Is This The Newsroom or High School?

Dealing With Drama:
Is This The Newsroom or High School?

Written by News Gal
🕒 February 28, 2018

Newsrooms are a lot like High School.

Remember that mean girl who made you nervous when she walked into the room? Or the boy you thought was your friend until you realized he was talking about you behind your back?

Those kids are still around. Only now they’re adults, and they’re working in newsrooms all across the country.

There was a main anchor at one of my stations who literally made me nervous every time I heard her expensive heels hit the floor.

I wasn’t scared of her, I just did not want to have to deal with her.

It was her goal to make everyone around her feel like an idiot. Especially someone who she thought might take her job some day.
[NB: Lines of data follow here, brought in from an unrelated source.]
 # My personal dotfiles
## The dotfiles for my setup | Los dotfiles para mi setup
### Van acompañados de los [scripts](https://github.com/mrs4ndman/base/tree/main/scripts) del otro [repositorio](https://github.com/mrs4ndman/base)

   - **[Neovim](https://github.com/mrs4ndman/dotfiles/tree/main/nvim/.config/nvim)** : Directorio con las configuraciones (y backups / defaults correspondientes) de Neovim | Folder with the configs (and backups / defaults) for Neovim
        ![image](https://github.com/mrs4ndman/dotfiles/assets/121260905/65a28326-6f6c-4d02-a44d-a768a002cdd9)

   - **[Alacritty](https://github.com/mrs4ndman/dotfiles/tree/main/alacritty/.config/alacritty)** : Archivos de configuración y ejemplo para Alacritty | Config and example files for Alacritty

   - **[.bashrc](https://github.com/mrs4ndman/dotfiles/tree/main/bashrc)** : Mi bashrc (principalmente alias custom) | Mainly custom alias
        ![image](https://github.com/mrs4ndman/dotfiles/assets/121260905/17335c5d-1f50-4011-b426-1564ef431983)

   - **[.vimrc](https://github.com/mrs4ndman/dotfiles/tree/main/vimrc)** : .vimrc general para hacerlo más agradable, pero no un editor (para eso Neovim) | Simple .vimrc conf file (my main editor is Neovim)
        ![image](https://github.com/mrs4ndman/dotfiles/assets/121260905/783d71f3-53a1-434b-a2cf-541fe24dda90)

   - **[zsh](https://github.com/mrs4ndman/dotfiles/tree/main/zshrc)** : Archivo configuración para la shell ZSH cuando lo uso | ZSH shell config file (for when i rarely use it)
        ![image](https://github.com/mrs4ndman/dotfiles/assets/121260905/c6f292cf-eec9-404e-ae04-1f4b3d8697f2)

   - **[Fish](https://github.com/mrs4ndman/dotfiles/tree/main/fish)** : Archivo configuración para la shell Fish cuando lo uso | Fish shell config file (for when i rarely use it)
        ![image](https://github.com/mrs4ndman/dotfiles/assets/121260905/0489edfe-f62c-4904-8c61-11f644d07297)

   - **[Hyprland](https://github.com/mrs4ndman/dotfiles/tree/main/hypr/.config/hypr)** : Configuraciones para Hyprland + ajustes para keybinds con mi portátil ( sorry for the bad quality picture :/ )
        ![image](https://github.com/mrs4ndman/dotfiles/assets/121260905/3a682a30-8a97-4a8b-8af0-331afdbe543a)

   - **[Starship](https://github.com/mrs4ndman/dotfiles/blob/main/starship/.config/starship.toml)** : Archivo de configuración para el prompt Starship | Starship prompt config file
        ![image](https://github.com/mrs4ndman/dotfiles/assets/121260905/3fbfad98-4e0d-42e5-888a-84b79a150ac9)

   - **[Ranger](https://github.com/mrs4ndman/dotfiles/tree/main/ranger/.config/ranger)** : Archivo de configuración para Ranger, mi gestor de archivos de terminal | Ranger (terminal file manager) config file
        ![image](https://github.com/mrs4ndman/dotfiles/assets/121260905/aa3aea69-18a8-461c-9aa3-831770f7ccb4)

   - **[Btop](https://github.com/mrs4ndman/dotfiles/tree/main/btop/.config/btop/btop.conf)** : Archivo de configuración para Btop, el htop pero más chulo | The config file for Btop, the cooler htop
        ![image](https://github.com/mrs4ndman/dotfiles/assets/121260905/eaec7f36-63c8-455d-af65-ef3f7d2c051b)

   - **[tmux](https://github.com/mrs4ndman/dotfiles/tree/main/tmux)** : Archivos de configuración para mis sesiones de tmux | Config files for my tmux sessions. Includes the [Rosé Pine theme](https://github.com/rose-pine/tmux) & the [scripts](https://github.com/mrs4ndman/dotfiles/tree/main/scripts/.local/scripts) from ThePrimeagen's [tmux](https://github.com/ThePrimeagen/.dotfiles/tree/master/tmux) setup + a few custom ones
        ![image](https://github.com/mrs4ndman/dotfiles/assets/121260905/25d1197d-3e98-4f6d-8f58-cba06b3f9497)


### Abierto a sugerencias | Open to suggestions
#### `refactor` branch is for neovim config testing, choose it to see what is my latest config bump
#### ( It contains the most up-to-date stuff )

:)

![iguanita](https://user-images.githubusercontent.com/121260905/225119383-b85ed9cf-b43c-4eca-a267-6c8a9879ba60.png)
She was just down right mean. She would talk about your weight, hair, and wardrobe. She never said it to your face, but always loud enough so you could hear her.

If you were in the studio while she was anchoring she would pretend you weren’t there and would say something mean about your story of the day. She never had anything productive to say.

If she noticed a group of reporters were becoming friends she would do whatever she could to put an end to it. She would become friends with one member of the group and slowly, but deliberately, turn them all against each other.

If she didn’t like you, she would refuse to say your name in a toss or would ask you random questions live on television to try and make you mess up.

Management watched this happen and did nothing about it, because she was their star.

They thought she was more important than the rest of the staff. When I went to management to address rumors the anchor had started about me, they told me my life would be easier if I were her friend.

Here’s the problem with that: It’s incredibly unfair, creates a terrible work environment, and let’s her think there’s nothing wrong with what she’s doing.

I tried to talk to the anchor about how she was treating me and others. It did not go well.

So what do you do if you’re in this situation? My only solution was to ignore her.

I thought back to high school, and remembered that the bullies loved attention. They loved knowing they were winning.

I stopped letting the anchor win. I stopped looking frustrated when I would hear her talk about me. I never talked about her to anyone. I didn’t even look in her direction.

Eventually, it wasn’t fun for her to make my life miserable any more.

I watched as other coworkers became her prey. Slowly, some of them started to realize they needed to ignore her, too.

Don’t let a bad coworker beat you down. Don’t let lack if compassion and understanding from managers make you feel like there’s nothing you can do. If it gets too bad, go to HR and file a report.

I like to think karma will hit this anchor, but unfortunately I don’t think it will.

I do know her star is fading though. In a few years she’ll be a former local news anchor, and hopefully whoever takes her place will be a much nicer human being.